EXERCISE: Among the records below, find each line containing the word "author" and copy it.

DATA FOR PROCESSING:
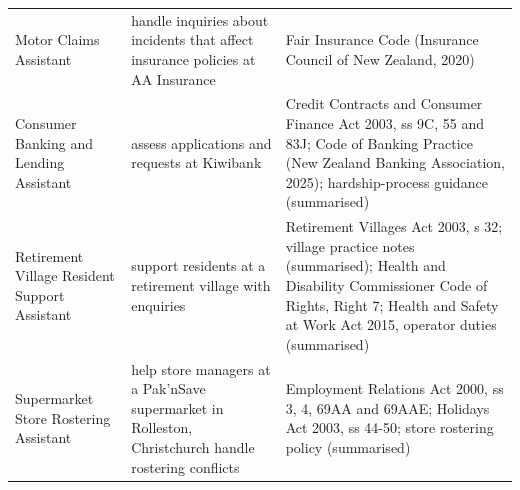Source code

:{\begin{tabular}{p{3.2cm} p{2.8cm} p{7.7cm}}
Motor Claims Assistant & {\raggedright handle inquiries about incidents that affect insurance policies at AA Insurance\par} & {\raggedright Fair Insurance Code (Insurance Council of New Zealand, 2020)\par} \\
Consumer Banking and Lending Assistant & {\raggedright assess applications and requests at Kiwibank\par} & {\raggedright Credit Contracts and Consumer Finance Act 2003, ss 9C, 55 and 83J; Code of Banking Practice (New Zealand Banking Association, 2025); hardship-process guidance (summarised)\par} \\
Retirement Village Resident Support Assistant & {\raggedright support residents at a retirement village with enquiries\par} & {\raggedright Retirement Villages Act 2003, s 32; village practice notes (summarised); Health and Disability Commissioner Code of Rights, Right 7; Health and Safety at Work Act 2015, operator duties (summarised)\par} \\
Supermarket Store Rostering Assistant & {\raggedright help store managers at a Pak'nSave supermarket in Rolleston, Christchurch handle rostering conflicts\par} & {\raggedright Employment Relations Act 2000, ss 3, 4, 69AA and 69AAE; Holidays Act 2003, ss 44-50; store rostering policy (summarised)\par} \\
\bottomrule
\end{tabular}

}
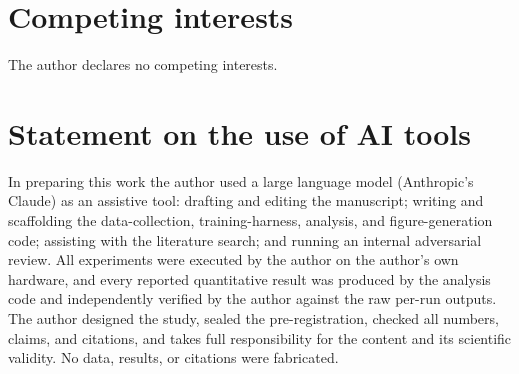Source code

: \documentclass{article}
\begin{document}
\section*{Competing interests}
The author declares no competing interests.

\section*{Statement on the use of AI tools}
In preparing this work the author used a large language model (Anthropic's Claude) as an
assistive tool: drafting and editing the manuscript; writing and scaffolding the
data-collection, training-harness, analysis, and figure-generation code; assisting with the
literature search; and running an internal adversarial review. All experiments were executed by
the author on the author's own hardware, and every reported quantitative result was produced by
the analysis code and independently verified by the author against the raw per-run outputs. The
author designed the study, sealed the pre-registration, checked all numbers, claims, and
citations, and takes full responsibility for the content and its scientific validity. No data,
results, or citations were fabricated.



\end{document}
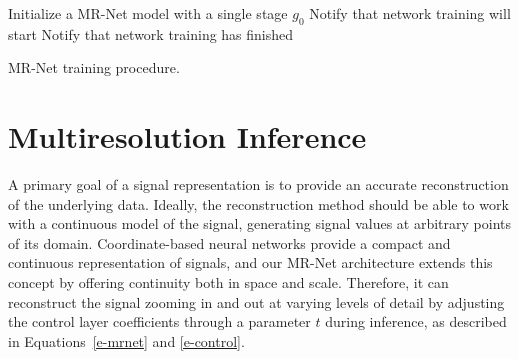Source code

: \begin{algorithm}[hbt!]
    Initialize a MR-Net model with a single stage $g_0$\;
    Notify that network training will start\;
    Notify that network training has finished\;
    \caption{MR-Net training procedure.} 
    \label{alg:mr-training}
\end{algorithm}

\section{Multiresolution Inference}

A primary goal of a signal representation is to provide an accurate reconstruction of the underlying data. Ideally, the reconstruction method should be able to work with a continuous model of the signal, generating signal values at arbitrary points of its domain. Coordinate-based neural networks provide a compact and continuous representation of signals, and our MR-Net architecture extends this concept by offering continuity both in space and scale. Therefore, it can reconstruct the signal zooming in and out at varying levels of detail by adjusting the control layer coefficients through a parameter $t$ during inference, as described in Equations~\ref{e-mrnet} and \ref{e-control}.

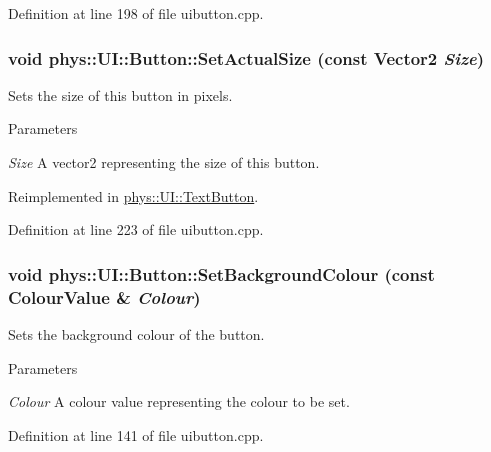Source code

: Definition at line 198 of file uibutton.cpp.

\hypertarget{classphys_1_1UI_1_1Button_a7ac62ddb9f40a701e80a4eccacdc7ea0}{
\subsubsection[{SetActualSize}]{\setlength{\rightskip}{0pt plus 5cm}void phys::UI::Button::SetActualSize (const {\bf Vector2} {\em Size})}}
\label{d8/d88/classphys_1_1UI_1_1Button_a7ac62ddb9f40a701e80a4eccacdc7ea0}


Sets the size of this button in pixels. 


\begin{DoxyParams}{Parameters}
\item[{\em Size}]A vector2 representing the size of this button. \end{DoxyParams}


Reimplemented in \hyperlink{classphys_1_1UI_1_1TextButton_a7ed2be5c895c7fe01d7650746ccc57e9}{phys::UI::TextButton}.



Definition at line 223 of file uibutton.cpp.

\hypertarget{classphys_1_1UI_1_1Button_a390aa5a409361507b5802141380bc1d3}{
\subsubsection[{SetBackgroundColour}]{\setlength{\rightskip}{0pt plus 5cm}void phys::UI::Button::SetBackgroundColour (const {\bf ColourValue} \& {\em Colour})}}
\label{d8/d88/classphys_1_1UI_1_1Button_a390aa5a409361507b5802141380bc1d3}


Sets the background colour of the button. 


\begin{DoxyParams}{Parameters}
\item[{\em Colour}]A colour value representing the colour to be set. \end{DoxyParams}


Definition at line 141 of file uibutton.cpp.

* * *

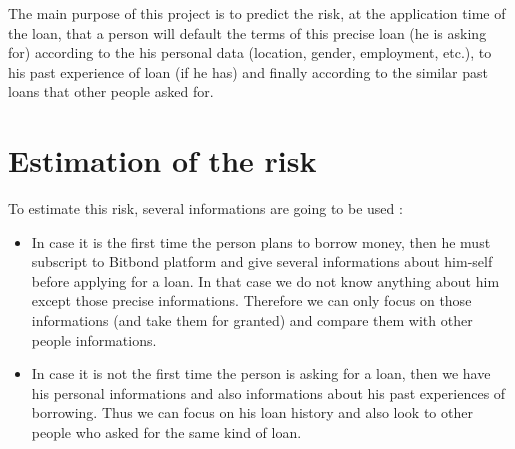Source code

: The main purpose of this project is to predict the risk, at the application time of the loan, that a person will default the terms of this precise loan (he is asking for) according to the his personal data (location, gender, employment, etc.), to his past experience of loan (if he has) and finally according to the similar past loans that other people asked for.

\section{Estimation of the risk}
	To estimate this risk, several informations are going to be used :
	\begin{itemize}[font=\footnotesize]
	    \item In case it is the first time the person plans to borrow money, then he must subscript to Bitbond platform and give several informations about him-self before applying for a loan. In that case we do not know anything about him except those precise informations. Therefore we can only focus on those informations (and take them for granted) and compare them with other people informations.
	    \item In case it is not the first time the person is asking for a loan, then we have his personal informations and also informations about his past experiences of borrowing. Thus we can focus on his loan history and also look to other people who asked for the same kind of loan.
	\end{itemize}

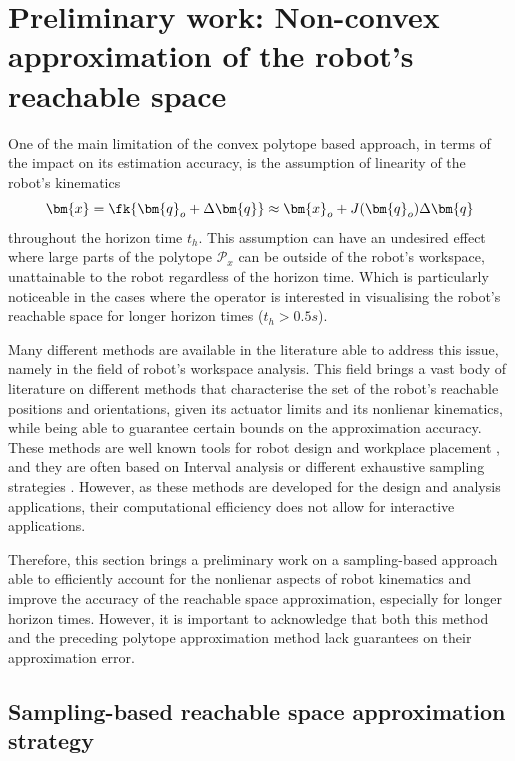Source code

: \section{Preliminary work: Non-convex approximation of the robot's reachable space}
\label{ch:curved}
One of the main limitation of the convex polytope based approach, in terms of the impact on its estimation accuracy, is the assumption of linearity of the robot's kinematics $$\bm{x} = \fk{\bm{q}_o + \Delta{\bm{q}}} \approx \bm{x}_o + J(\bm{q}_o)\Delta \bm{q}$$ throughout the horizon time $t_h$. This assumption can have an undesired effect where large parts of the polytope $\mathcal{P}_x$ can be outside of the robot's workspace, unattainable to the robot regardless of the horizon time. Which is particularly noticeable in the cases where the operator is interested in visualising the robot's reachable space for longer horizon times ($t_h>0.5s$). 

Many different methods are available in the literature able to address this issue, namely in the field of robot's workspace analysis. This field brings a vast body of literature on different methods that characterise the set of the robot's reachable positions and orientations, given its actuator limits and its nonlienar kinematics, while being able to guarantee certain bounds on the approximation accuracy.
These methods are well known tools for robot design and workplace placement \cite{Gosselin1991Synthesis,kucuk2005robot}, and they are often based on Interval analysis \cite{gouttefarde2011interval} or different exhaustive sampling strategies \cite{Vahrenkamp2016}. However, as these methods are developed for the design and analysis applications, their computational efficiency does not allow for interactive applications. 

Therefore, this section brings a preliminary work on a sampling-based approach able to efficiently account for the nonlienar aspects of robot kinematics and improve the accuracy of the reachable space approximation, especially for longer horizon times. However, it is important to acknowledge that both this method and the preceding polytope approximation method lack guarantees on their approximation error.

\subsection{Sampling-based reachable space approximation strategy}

OUTPUT FOR THIS EXERCISE:
The author declares no competing interests.
In preparing this work the author used a large language model (Anthropic's Claude) as an
the author on the author's own hardware, and every reported quantitative result was produced by
the analysis code and independently verified by the author against the raw per-run outputs. The
author designed the study, sealed the pre-registration, checked all numbers, claims, and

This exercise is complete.